There’s been a couple of strange designs emerge in the kite foil world over the years, which haven’t really caught on. There was the twintip foil, the very first foil from North which joined the main and rear wings, and now there’s this from the kite brand Zeeko.

They call it the Spitfire, and say that it offers ‘carving potential above standard’. To most kite foilers, it looks like it’s completely backwards.

Most kite foils, have the big wing at the front, a mast which intersects just behind the big wing, then a long fuselage and little stabiliser at the back. Just like an aeroplane – big wing at the front, stabiliser at the back.

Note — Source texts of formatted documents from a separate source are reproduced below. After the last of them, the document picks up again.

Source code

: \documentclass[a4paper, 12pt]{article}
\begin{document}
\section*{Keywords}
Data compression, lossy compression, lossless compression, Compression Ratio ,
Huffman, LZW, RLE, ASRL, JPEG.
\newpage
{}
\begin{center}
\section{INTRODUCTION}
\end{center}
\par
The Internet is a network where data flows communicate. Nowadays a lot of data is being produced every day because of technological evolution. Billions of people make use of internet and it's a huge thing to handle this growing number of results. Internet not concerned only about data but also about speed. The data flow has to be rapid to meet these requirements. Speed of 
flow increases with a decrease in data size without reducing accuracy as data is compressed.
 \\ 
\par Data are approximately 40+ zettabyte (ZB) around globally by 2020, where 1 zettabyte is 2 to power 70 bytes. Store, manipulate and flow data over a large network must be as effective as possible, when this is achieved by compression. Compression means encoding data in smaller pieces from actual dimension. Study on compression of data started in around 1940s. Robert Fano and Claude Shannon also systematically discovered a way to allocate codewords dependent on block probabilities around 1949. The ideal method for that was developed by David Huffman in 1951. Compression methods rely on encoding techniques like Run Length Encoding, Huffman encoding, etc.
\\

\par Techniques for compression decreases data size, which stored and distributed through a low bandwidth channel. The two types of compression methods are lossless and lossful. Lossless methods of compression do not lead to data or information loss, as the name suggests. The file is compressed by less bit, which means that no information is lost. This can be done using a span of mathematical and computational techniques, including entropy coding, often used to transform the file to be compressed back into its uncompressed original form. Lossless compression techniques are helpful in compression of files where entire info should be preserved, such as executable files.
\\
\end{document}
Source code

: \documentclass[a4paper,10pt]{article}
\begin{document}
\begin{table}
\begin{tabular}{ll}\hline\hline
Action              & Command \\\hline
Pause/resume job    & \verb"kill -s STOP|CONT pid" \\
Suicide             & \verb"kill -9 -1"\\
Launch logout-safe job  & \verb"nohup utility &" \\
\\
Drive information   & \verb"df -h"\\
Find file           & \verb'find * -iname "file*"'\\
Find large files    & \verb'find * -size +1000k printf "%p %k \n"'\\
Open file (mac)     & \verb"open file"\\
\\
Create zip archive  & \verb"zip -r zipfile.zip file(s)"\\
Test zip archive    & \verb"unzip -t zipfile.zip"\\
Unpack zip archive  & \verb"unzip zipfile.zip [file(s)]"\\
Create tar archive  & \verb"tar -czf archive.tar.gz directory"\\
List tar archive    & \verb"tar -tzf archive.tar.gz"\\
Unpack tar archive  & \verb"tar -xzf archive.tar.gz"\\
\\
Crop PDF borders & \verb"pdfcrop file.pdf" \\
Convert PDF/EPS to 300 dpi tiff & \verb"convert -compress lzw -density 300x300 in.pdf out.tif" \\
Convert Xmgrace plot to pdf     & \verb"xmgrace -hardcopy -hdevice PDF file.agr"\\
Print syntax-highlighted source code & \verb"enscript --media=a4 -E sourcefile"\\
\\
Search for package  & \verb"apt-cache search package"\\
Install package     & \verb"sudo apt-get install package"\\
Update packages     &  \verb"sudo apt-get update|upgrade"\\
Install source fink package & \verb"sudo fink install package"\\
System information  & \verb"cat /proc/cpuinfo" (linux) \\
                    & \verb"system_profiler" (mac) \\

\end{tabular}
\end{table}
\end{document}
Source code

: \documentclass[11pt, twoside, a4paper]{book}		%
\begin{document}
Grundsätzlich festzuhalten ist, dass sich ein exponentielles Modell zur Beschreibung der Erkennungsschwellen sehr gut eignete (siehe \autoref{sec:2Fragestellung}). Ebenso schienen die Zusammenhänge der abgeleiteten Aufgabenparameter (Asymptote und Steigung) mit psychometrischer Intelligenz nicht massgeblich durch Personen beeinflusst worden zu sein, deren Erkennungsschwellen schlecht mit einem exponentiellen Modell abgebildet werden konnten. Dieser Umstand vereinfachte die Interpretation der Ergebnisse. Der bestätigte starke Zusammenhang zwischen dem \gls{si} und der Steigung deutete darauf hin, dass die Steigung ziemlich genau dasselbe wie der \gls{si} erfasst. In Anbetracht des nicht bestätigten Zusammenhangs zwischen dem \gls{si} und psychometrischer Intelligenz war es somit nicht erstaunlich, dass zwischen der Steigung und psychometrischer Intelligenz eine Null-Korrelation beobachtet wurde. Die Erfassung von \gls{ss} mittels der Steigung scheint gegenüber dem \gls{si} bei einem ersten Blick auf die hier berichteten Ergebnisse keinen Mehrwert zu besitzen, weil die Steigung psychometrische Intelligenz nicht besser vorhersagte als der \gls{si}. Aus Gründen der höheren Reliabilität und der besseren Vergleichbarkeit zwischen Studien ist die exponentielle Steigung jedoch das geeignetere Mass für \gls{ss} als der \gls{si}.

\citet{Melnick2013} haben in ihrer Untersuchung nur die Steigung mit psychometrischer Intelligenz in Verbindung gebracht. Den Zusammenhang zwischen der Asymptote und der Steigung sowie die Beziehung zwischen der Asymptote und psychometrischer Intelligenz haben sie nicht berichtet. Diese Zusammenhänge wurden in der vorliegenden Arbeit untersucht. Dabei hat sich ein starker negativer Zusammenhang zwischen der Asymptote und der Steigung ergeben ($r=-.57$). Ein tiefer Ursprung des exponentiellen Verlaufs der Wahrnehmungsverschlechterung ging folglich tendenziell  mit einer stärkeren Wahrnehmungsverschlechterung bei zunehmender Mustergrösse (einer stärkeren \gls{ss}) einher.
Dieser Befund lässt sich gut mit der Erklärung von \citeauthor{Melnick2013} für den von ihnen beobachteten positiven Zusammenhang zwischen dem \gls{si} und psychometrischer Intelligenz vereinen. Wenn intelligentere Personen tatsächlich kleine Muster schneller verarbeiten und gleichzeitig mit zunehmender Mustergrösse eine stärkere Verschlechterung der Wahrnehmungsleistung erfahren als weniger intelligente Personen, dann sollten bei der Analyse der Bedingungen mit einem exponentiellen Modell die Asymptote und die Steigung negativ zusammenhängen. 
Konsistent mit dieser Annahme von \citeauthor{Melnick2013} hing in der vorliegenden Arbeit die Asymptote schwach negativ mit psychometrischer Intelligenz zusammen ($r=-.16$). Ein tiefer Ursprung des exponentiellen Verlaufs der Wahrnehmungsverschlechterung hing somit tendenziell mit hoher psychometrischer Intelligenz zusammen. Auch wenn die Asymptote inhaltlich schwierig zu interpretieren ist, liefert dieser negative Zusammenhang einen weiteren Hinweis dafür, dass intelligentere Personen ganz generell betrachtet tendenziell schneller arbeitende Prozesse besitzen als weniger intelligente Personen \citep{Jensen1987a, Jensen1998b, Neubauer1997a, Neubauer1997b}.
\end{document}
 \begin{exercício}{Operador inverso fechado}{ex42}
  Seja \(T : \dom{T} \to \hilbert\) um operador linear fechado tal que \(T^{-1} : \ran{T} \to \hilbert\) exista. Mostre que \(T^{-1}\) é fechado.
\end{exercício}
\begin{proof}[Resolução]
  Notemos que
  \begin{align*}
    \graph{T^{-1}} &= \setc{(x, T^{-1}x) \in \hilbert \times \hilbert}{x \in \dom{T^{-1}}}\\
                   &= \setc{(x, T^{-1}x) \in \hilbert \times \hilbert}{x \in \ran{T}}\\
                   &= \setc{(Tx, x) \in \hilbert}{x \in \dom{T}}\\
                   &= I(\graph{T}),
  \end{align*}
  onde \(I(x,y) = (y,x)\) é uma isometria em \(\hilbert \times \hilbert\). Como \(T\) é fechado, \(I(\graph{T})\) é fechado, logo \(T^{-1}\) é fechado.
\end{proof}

This one, has a big wing at the BACK, and the mast at the back. And a little stabiliser at the FRONT! Some aeroplanes do this too, and it’s called a Canard configuration. Renowned for its safety, the canard is a niche design in aviation which hasn’t really caught on. Will it be the next big thing in hydrofoils though?

So how does it work? Well the basics are exactly the same, the main wing lifts, the stabiliser stabilises. Except with a canard, the stabiliser provides lift. So both the foils are providing lift, which seems efficient right? With a conventional foil, the stabiliser actually pulls the tail of the foil down to provide its stabilising effect. This means it’s pulling the foil back down, contrary to the whole point of a foil.

There’s a whole heap of other little intricacies of canards that are well documented in aviation, but overall the complexity is outweighed by the benefits. When it comes to foils however, which use weight shift to rid the foil of moving parts – the canard might actually work!